A categoria “Violência e Repressão”, presente em 3 artigos (2,9%), explora práticas de controle social, repressão e violência que marcaram o período pós-abolição. Por fim, “Religião e Cultura”, abordada em 2 artigos (2%), analisa as práticas religiosas de matrizes africanas e as expressões culturais, enfatizando seu papel na construção de identidades e na resistência cultural.

Em síntese, as categorias mais representadas, como “Associativismo e Sociabilidade” e “Trabalho e Condições Sociais”, demonstram o peso das organizações coletivas e das relações laborais no contexto analisado. Por outro lado, categorias como “Mobilidade e Migração” e “Religião e Cultura” apresentam menor recorrência, indicando lacunas em áreas que poderiam ser mais exploradas. Esse panorama reflete um foco predominante nas dimensões sociais e políticas, mas aponta oportunidades para aprofundar outras temáticas ainda pouco estudadas.

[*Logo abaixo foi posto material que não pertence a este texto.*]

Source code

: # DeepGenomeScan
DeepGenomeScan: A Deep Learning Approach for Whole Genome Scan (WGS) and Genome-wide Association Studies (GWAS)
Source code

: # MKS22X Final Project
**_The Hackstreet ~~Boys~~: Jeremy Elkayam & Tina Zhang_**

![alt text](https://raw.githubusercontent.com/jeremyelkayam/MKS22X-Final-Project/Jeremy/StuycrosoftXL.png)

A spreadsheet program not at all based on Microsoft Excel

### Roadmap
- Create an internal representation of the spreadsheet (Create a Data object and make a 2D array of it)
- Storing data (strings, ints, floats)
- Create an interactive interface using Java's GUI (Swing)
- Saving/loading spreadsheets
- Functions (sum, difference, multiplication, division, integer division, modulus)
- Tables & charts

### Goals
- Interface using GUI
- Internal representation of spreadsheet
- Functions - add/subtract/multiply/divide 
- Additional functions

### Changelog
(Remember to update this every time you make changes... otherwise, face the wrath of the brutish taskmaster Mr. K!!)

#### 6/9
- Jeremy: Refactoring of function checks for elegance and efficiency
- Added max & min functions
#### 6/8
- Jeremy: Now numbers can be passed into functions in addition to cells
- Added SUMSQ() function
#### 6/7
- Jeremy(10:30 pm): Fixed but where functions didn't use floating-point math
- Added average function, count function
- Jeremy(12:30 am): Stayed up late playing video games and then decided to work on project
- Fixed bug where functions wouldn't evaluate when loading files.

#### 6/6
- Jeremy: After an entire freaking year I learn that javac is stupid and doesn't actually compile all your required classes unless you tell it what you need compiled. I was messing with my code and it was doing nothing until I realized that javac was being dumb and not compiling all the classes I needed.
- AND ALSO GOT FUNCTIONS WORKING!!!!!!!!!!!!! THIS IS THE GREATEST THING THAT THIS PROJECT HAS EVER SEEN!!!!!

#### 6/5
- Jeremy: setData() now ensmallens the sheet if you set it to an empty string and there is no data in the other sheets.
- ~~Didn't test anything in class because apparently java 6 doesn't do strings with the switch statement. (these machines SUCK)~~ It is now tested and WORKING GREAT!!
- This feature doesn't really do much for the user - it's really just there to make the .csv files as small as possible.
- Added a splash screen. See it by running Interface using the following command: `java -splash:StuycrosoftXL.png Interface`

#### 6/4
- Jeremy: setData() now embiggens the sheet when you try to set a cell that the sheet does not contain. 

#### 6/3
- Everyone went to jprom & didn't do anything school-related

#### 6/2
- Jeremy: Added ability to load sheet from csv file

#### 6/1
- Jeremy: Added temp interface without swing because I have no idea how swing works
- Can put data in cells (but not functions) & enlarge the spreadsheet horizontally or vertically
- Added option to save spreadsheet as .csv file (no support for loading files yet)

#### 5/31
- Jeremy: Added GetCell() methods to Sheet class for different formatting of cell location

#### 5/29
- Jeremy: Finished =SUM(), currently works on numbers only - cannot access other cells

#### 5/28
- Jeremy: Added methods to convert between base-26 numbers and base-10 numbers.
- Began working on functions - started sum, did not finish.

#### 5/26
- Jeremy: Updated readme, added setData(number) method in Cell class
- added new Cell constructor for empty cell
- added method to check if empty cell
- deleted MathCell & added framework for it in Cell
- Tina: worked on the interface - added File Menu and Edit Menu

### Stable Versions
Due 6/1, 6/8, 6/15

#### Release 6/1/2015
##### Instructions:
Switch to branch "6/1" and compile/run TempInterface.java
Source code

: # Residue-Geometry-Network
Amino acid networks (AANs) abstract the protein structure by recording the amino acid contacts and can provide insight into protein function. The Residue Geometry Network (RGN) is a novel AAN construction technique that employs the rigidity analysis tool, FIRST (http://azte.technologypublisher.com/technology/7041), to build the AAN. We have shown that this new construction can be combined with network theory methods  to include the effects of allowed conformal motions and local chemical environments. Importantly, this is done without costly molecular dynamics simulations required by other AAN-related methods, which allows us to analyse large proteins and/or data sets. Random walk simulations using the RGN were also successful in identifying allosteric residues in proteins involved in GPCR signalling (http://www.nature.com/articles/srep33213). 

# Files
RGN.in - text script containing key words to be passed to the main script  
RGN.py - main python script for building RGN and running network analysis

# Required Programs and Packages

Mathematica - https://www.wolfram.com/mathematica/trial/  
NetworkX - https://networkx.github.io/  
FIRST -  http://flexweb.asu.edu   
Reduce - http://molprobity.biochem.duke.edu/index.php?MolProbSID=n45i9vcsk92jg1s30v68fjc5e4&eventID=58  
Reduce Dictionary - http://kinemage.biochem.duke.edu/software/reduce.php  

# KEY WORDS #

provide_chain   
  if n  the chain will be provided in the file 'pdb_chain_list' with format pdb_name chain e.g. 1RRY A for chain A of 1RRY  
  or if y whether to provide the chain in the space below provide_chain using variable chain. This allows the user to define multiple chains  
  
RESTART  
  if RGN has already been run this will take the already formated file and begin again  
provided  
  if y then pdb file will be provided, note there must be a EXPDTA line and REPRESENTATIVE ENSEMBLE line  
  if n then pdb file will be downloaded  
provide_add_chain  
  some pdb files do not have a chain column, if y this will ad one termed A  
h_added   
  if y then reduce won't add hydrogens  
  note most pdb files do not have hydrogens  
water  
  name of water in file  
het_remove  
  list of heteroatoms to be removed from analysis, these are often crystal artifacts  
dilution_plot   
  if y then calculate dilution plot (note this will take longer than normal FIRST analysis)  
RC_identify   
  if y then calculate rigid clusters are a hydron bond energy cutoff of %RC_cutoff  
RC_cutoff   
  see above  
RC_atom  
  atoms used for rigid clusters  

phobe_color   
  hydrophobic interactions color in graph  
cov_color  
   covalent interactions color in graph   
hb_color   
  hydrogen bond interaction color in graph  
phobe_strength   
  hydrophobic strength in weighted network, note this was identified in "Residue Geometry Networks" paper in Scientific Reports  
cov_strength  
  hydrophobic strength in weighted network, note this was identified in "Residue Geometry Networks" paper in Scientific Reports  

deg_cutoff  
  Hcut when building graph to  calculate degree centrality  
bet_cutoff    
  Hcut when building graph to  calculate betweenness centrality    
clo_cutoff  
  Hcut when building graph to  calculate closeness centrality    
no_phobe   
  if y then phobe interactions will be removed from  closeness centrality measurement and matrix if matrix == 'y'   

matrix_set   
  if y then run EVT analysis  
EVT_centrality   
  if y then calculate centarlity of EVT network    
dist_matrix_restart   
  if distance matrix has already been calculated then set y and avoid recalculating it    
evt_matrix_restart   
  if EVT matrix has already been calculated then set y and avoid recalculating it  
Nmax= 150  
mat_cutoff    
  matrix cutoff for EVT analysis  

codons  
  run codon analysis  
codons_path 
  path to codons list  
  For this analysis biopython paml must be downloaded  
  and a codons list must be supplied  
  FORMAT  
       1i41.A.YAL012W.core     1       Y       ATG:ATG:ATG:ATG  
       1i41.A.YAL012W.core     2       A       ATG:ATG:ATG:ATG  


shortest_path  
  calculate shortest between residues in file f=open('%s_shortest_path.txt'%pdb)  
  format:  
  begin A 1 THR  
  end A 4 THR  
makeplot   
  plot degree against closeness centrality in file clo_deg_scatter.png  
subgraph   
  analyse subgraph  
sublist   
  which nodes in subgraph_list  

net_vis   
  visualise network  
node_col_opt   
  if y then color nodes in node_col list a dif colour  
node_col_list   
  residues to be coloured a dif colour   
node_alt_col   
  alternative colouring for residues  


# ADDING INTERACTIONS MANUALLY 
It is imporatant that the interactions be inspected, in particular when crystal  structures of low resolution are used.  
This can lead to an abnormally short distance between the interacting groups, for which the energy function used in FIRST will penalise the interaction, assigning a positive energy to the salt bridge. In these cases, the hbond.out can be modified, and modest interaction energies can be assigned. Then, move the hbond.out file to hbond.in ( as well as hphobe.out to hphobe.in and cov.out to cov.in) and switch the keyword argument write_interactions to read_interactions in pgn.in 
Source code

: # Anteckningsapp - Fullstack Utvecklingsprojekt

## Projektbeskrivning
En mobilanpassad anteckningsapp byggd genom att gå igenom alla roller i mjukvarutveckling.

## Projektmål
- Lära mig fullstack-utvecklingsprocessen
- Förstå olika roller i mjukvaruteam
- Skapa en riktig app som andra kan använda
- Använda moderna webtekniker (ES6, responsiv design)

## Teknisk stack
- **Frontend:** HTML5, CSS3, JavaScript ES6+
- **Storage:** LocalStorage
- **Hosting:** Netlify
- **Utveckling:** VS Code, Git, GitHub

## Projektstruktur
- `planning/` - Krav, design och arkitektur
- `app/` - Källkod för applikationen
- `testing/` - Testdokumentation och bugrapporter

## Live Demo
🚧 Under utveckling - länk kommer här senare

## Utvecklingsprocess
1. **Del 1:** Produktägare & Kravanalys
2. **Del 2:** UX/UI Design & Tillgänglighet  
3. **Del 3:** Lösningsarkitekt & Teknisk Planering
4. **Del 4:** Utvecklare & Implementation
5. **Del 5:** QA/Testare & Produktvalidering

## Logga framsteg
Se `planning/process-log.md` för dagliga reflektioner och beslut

3.3. Os padrões de relação entre fenômenos

Não apenas a substância dos fenômenos, mas também as formas como são relacionados podem oferecer traços diferenciadores do domínio, em termos epistemológicos. Os fenômenos associados com a partícula “e” podem ser classificados em três categorias principais, de acordo com o número de elementos conectados: dois, três ou quatro. Essa classificação reflete, assim, diferentes níveis de complexidade analítica e a abrangência temática dos estudos.

Os fenômenos compostos por dois elementos representam a maior proporção dos casos, estando presentes em 22 artigos (21%). Exemplos dessa categoria incluem “associativismo e cidadania”, “associativismo e resistência negra” e “hierarquias sociais e escravidão”. Esses fenômenos conectam dois aspectos, como práticas sociais (associativismo e cidadania) a estruturas institucionais ou culturais (hierarquias e escravidão). Sua frequência sugere, provavelmente, que análises binárias são preferidas devido à sua simplicidade e clareza, permitindo explorar conexões diretas entre os temas.

Já os fenômenos com três elementos aparecem em 5 artigos (4,8%). Exemplos incluem “concepções de cidadania, sociabilidade e formas de trabalho” e “educação, sociabilidade e mobilidade social”. Esses fenômenos refletem abordagens mais integradoras, que buscam compreender interseções entre múltiplas dimensões analíticas. A inclusão de um terceiro elemento permite maior complexidade nas análises, mas sua menor frequência indica que, provavelmente, essas abordagens podem demandar maior esforço metodológico ou ter menor aplicabilidade em estudos específicos.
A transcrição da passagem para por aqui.